Monday, 26 September 2016
Last updated 2 days ago
May 3 2011 | 4:06am ET
Embattled hedge fund NIR Group has one less thing to worry about. A New York state judge has thrown out a lawsuit against the Long Island firm accusing it of refusing to pay out redemptions, allegedly because doing so "would expose [NIR's] inflated valuation of the fund's assets."
The court did not rule on the merits of Palmetto Partners' March 2009 complaint; instead, it noted that the firm had filed it five days before the deadline for NIR to fill their redemption request. And the judge rejected Palmetto's argument that NIR's announcement that is was suspending redemptions was a contract violation; instead, it merely "notified investors that, in light of market conditions and liquidity concerns, investor withdrawals were not being suspended for the foreseeable future."
The setback for Palmetto comes just months after the firm was given the right to depose NIR founder Corey Ribotsky.
Palmetto and another aggrieved NIR investor, Stephen Mizel, have claimed that the Roslyn, N.Y.-based firm "provided investors with valuations of the fund's securities which are wholly fanciful" and that the hedge fund "has all the indicia of a scam."
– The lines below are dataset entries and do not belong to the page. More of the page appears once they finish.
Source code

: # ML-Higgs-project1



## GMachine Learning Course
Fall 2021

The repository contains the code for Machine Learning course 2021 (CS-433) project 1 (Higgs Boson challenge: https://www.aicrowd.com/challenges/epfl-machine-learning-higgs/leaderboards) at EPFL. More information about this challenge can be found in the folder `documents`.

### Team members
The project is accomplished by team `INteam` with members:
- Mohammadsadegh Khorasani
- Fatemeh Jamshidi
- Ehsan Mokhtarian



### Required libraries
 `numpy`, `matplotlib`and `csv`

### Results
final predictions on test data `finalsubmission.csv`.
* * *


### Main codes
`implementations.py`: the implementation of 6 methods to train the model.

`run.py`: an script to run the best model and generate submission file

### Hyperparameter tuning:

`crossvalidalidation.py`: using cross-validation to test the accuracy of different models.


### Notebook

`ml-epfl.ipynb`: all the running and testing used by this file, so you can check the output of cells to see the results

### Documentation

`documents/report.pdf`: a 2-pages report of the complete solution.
NIR claims that its fund, which invests primarily in private investments in public equities transactions, enjoyed positive returns in 114 of 117 months.
In January, Ribotsky fired back, saying he was being "maligned in the press" and assuring investors in a letter that "we do not believe NIR has engaged in any wrongdoing."
NIR faces a federal investigation into whether it paid kickbacks in exchange for helping it inflate the value of its assets. Last year, a former analyst at the firm pleaded guilty to taking kickbacks, but the hedge fund emphasized that Daryl Dworkin "took steps to conceal the kickbacks from NIR's senior management."
NIR has said it is cooperating with the government probe.